Regulators are looking into new rules for so-called fintech, which includes peer-to-peer lending, and the use of blockchain or the distributed ledger technology underpinning the bitcoin virtual currency.
The sector is still tiny but regulators worry it could grow quickly and pose risks to the financial system.
"We need to understand what the model is," Bank of England Chief Cashier, Victoria Cleland, told the conference jointly organised by the BoE and London Business School.
The BoE is trying to "join the dots" between the potential benefits and risks from digital currencies, blockchain and other innovations, she said.
"With all these things going on, we need to be ready to respond to what would regulation mean," Cleland.
Banks are examining blockchain uses to avoid being caught out like the taxi sector has been by online cab finder Uber or hoteliers by online accommodation company Airbnb, the conference heard.
But there is fierce debate over what sort of business model is best, and whether it should be an open system that can be accessed by the general public via the Internet, or a closed or permissioned one with users vetted.
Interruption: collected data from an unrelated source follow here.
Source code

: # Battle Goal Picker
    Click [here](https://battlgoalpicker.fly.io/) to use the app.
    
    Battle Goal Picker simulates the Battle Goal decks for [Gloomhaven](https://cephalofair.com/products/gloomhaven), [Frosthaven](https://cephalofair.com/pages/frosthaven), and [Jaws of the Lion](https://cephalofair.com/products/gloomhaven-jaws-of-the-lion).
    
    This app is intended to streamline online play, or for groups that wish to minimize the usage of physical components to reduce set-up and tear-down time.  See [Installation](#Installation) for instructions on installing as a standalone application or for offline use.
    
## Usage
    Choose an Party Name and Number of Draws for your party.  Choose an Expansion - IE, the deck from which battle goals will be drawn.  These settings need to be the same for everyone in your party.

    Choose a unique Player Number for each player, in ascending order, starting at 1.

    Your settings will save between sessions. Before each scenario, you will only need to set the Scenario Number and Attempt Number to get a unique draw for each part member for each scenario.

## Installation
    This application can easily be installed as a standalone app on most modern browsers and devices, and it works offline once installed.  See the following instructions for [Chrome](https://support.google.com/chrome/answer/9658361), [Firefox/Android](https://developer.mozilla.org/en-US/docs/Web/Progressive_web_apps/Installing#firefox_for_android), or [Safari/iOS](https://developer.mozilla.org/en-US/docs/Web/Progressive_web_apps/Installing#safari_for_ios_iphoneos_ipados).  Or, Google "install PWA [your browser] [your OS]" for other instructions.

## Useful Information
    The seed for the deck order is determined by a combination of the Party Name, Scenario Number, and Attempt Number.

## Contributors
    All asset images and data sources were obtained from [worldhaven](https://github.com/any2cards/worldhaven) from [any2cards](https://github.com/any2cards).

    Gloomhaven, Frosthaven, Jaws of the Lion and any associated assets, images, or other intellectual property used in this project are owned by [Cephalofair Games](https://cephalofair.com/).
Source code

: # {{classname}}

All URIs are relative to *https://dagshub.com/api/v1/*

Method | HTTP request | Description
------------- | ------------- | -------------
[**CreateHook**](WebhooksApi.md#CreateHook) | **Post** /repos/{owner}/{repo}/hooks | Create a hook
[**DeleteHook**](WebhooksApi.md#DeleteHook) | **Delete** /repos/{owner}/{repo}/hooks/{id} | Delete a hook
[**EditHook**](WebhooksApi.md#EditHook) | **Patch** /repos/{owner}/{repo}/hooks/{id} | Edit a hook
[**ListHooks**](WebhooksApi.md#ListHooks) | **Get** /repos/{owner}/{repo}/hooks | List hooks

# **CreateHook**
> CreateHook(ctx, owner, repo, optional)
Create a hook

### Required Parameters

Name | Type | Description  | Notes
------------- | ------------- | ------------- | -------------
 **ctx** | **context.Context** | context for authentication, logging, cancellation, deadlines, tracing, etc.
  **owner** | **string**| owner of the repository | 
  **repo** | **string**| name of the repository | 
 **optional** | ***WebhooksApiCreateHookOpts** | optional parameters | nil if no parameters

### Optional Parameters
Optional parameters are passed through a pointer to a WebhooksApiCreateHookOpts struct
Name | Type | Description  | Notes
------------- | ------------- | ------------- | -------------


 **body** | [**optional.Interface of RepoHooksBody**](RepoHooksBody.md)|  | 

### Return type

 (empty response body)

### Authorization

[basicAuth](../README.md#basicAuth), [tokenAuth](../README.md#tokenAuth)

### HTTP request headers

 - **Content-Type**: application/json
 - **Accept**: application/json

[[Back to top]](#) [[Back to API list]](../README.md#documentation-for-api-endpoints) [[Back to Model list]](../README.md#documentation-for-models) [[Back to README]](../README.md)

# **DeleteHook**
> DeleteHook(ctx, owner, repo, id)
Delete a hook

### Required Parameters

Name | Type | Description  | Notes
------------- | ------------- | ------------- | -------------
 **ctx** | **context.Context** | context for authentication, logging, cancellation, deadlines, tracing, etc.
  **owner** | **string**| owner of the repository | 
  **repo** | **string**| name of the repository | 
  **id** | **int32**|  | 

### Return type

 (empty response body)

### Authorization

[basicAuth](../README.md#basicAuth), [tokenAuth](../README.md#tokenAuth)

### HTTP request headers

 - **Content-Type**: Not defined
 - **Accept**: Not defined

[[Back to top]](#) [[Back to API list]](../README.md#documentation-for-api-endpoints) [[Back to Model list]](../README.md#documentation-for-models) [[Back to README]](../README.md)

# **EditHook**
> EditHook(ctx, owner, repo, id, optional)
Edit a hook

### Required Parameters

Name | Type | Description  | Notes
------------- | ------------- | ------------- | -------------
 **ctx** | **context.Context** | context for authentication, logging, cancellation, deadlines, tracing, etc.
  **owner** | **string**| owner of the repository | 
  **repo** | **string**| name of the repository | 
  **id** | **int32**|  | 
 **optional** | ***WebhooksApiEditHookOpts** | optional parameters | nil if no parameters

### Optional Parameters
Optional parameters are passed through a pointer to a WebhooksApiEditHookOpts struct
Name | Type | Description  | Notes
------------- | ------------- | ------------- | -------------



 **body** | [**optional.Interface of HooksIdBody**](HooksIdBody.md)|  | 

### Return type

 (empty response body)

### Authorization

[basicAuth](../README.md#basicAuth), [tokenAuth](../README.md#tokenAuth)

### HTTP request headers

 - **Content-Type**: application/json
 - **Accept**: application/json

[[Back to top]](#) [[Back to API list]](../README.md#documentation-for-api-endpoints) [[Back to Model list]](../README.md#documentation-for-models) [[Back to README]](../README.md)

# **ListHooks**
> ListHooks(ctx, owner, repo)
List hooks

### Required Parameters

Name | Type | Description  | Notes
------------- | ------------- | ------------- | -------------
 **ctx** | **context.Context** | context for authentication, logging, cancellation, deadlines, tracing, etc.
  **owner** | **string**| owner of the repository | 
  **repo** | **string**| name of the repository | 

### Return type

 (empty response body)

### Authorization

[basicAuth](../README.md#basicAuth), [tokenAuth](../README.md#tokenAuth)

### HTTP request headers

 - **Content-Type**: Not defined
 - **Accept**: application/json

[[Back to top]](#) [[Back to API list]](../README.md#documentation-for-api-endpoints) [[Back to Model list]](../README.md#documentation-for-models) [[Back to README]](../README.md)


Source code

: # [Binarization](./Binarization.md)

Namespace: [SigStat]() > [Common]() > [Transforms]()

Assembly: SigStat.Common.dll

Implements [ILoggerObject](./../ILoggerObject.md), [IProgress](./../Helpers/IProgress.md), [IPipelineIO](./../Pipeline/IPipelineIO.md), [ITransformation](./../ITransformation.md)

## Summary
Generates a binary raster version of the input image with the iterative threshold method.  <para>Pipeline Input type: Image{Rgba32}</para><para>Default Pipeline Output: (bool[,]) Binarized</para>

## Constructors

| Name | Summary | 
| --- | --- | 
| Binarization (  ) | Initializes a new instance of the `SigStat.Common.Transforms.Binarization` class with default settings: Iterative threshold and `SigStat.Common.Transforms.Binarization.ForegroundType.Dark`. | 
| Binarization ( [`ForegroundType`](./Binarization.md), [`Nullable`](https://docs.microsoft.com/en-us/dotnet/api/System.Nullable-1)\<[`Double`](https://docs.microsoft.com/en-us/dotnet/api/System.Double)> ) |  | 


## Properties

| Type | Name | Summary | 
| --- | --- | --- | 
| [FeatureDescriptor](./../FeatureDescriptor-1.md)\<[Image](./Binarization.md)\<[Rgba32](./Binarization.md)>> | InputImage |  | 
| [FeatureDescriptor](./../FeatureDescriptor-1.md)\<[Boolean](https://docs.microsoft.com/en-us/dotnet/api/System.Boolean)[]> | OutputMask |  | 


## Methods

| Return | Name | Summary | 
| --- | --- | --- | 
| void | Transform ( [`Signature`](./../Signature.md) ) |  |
Andrew Weir, group chief technology officer at HSBC (HSBA.L) bank, said most big organisations were under constant attack from hackers.
"If the distributed ledger is a platform that gets incorporated into the Internet in some way, it will be completely open to these forms of hacking," Weir said.
Charley Cooper, managing director of R3 Group, a consortium of 42 banks, including HSBC, looking at ways to use blockchain for trading bonds, said he has invited regulators to view their work.
"I don't know that there is any regulator in the world that is anywhere near close to accepting the idea of a public distributed ledger for financial services," Cooper said.